According to market research firm The InfoPro, use of tape encryption has been barely inching up in the enterprise. The most recent round of The InfoPro interviews with Fortune 1000 customers found that 21% said they were using tape encryption, up from 18% last year and 19% six months ago. Only 2% said they were using NeoScale, compared to 7% for Network Appliance Inc. (NetApp), which acquired NeoScale competitor Decru Inc. in 2005. But corporations have many more solutions to choose from than appliances dedicated to tape encryption. Tape vendors IBM and Sun Microsystems Inc., and software vendors Symantec Corp., CA Inc. and Microsoft also showed up on the list, along with EMC and switch vendor Cisco Systems Inc.

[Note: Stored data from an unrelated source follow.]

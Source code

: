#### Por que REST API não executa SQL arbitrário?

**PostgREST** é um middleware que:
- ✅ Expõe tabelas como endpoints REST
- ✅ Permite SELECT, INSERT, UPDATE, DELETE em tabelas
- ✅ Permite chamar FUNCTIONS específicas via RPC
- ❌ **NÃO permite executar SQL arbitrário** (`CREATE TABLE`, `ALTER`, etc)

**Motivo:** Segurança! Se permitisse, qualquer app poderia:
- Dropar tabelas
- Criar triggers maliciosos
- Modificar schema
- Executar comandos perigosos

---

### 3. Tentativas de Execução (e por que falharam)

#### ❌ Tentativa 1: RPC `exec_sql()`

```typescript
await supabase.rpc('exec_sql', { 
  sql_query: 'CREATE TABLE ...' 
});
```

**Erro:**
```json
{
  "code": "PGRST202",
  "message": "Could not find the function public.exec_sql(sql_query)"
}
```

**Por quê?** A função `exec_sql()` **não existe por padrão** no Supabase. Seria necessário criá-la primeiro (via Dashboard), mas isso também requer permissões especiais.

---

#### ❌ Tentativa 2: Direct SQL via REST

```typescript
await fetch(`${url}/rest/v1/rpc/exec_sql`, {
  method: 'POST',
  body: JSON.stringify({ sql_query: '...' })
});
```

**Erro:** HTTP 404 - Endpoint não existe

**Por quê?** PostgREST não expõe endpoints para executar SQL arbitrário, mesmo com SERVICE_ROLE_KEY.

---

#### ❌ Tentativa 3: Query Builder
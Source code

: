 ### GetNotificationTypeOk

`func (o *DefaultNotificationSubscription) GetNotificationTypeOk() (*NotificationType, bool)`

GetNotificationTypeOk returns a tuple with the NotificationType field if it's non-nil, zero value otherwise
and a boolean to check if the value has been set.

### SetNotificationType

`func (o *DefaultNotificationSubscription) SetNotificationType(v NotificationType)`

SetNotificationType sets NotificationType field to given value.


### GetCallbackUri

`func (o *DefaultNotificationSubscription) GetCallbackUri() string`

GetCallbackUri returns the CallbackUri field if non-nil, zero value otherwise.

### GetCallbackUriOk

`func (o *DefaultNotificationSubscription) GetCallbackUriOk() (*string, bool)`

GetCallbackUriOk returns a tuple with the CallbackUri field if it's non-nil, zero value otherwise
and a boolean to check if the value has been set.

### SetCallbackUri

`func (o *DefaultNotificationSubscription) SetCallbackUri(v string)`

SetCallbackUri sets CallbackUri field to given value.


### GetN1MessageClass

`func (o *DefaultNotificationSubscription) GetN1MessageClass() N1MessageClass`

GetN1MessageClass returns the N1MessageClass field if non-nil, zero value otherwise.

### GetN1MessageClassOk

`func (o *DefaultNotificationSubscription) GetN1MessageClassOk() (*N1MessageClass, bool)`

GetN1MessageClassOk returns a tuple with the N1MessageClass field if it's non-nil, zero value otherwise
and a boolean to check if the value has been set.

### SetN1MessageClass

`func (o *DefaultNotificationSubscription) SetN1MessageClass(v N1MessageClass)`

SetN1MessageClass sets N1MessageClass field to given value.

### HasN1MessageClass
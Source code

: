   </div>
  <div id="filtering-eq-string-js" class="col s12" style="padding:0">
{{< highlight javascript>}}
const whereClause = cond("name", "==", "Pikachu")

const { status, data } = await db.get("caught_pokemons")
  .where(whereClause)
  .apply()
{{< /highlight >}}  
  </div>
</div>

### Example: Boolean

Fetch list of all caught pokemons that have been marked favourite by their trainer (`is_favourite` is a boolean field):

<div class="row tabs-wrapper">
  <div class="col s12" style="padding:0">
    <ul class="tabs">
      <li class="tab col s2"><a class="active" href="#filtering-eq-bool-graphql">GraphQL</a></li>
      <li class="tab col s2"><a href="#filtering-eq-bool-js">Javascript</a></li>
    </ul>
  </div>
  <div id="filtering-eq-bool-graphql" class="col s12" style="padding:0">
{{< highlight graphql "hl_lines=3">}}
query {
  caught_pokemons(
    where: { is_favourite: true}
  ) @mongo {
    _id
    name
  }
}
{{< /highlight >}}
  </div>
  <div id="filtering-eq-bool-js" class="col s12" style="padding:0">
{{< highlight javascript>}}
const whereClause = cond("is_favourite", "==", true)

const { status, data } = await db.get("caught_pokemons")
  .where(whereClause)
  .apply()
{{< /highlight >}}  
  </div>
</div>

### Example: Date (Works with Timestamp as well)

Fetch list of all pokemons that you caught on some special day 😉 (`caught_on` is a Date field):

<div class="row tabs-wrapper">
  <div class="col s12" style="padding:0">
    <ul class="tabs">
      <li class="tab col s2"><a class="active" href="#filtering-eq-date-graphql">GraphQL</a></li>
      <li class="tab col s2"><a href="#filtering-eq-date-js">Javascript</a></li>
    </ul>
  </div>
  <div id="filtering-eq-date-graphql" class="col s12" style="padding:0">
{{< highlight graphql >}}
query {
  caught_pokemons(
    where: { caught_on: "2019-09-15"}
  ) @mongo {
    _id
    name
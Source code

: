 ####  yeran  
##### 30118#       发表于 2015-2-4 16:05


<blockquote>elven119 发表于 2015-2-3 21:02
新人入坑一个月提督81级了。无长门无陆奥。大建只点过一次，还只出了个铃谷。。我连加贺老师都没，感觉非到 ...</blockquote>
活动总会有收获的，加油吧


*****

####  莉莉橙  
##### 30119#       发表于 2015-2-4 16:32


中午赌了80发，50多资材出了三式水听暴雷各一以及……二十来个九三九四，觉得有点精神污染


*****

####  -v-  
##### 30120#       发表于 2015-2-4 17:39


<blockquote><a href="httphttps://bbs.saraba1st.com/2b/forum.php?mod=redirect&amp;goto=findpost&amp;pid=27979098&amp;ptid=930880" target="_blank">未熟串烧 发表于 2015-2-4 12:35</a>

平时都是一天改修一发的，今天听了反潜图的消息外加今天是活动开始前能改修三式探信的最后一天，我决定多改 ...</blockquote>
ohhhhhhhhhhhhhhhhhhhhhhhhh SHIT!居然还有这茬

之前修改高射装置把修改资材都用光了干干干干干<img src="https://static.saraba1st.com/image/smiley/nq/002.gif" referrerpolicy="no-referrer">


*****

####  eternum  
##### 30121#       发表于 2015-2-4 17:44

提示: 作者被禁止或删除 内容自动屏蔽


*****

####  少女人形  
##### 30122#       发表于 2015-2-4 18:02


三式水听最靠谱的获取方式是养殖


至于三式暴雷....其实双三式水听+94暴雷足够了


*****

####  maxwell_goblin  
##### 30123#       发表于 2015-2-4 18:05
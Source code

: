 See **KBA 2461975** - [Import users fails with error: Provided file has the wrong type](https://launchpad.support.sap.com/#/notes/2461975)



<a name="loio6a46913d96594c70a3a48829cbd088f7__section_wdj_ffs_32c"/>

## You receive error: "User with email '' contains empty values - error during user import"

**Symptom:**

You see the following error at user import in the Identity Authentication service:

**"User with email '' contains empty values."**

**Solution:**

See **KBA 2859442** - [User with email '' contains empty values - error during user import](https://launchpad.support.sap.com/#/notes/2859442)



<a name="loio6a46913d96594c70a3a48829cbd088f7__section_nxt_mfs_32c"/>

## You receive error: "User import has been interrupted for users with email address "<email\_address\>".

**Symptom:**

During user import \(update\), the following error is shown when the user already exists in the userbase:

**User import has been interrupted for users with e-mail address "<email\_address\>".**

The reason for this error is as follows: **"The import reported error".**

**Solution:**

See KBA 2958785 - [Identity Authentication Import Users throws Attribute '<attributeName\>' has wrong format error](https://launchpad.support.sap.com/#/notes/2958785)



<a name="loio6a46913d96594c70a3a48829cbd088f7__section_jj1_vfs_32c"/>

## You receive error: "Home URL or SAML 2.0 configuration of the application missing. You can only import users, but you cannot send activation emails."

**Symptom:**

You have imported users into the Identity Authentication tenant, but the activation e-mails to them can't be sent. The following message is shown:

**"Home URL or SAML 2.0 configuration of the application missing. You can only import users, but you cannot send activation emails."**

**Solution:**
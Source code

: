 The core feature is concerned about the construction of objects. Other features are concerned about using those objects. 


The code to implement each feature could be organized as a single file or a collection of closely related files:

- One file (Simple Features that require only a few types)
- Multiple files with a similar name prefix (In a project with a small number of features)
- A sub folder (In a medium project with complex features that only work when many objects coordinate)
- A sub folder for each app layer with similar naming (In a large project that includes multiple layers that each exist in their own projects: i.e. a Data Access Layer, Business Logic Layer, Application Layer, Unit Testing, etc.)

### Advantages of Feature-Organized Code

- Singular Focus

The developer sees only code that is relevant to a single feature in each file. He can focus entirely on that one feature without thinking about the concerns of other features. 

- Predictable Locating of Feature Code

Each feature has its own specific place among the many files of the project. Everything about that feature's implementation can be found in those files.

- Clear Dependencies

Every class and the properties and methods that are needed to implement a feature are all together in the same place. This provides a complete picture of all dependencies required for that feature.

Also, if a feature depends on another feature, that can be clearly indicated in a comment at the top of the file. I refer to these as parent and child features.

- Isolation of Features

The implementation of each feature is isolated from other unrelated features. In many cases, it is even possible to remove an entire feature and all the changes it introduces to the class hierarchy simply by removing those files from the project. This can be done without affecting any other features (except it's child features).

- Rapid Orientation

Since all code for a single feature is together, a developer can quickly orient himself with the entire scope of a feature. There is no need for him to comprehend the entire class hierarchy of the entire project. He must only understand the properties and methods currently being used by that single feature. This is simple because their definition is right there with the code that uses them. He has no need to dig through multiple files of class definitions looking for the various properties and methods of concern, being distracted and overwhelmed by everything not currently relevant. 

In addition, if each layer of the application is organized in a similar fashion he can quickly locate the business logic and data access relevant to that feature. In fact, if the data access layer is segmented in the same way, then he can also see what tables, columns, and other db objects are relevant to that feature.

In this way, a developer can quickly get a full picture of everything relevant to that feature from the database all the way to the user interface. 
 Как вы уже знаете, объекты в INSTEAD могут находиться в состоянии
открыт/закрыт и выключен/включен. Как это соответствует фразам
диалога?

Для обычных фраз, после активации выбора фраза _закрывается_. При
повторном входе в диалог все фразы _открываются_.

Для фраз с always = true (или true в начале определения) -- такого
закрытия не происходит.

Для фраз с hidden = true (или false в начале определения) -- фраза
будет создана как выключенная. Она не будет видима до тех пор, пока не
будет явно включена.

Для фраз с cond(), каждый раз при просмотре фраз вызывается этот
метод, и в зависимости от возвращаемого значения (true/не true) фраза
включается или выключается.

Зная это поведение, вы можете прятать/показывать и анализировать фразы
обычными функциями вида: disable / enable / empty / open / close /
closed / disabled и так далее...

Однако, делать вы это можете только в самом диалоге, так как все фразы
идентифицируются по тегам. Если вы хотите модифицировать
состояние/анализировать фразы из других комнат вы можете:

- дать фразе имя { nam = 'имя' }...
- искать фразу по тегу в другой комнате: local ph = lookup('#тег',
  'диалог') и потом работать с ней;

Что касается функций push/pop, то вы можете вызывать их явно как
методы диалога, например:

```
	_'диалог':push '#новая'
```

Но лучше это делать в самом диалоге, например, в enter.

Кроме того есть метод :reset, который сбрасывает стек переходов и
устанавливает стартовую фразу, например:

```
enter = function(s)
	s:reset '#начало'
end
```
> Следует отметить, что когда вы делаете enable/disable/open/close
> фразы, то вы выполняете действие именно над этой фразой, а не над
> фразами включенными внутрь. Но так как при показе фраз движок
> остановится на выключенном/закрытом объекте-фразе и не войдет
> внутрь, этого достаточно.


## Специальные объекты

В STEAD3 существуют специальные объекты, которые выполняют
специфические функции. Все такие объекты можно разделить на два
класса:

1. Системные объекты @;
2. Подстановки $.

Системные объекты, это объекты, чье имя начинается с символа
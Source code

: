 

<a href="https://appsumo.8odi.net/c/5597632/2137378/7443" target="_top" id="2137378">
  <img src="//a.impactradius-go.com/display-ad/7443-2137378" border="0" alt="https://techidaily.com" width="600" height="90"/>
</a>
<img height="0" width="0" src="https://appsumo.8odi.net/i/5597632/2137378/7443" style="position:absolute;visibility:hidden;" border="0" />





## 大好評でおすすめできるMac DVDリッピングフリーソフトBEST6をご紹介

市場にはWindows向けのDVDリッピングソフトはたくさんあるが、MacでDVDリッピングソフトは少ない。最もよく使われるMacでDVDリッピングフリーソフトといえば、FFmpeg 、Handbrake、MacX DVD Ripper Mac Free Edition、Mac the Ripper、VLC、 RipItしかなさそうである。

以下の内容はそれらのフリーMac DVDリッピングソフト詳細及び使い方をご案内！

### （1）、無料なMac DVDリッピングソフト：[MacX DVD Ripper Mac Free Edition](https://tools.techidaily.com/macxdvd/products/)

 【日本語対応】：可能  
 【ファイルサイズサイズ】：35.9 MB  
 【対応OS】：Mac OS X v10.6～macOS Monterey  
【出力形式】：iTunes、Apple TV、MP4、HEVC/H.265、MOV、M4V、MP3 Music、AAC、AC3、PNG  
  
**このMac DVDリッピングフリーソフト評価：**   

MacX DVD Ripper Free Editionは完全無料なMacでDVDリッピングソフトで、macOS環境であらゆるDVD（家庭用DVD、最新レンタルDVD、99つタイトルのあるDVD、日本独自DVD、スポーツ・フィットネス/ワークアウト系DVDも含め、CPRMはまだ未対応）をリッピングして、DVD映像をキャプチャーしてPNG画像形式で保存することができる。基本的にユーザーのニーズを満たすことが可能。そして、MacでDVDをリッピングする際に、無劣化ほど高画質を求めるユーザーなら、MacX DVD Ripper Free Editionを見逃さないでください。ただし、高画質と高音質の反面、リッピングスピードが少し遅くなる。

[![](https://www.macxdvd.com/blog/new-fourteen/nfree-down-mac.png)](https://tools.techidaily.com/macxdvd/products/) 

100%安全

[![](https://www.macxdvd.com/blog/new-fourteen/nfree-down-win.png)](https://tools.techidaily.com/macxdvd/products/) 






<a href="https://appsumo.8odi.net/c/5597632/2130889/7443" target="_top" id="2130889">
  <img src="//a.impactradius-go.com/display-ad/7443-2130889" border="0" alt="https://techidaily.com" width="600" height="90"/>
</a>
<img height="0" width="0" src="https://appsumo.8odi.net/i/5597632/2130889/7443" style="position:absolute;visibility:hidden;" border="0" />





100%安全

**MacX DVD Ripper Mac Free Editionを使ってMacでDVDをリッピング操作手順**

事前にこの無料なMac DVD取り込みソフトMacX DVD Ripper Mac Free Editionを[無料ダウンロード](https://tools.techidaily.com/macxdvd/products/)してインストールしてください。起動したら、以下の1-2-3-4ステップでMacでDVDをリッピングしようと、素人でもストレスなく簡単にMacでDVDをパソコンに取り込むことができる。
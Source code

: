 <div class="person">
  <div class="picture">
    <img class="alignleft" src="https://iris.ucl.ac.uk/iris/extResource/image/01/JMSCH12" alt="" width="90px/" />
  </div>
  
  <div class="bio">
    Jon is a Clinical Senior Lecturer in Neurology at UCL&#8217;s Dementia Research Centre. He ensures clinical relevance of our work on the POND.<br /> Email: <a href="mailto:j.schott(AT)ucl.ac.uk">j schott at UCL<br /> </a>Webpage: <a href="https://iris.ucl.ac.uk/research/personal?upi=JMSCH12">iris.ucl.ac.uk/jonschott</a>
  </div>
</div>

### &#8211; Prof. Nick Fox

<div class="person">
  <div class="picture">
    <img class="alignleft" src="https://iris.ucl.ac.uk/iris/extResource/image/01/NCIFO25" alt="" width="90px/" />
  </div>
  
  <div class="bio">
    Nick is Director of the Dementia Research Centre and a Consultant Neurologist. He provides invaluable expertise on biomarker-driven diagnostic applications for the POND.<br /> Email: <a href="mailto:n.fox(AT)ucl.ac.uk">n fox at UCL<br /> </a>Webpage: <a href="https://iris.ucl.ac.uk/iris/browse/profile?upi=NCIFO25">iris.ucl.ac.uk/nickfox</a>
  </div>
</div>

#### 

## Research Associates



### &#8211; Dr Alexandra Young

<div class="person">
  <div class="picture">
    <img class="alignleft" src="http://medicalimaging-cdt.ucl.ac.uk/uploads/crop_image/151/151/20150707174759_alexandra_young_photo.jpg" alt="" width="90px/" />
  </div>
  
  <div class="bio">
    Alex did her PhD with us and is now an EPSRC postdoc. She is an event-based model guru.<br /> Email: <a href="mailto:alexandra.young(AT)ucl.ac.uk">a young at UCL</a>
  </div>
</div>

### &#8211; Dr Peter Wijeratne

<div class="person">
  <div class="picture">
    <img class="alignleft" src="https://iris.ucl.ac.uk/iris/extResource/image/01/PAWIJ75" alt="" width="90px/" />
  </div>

According to TIP's managing director of storage Rob Stevenson, NeoScale's enterprise customers considered NeoScale's size a negative. "Customers' relationships with storage suppliers are strongly tied to which products they buy," he said. "They're looking to Symantec, they're looking to IBM, they're looking to Sun, they're not looking to NeoScale. They're saying, 'I'm not going to trust my most secure assets to a company one-tenth our size.'"

He said customers may be more willing to trust nCipher, which is a profitable public company.

Moulds said customers want to encrypt tape but not disk, and that's why nCipher will drop NeoScale's disk encryption. With LTO-4 tape drives supporting encryption, it might be just a matter of time before add-on devices to support tape are no longer necessary either.

That's fine with nCipher, as long as there are keys to manage. "Our history is partnering with encryption companies," Moulds said. "In most cases, we manage keys for somebody else's products."